Work instructions ▸ Go through the material below, tally each line containing "optional", and write the tally alone.

Supplied data ▸
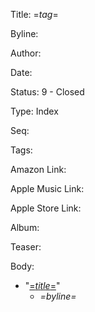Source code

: <?nextrec?>
<?definegroup 1 "=$tag$=" ?>
<?ifendgroup 1 ?>
  
<?endif?>
<?ifnewgroup 1?>
<?output "../content/=$tag&f$=.md"?>
Title:  =$tag$=

Byline:

Author:

Date:

Status: 9 - Closed

Type:   Index

Seq:

Tags:

Amazon Link:

Apple Music Link:

Apple Store Link:

Album:

Teaser:

Body:

<?include "../theme-intros/=$tag&f$=.md" ?>

<?endif?>
* "[=$title$=](=$title&f$=.html)"  
    - *=$byline$=*

<?loop?>
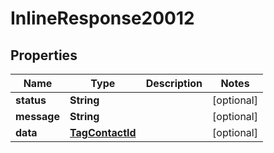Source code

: 
# InlineResponse20012

## Properties
Name | Type | Description | Notes
------------ | ------------- | ------------- | -------------
**status** | **String** |  |  [optional]
**message** | **String** |  |  [optional]
**data** | [**TagContactId**](TagContactId.md) |  |  [optional]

Answer section ▸ 3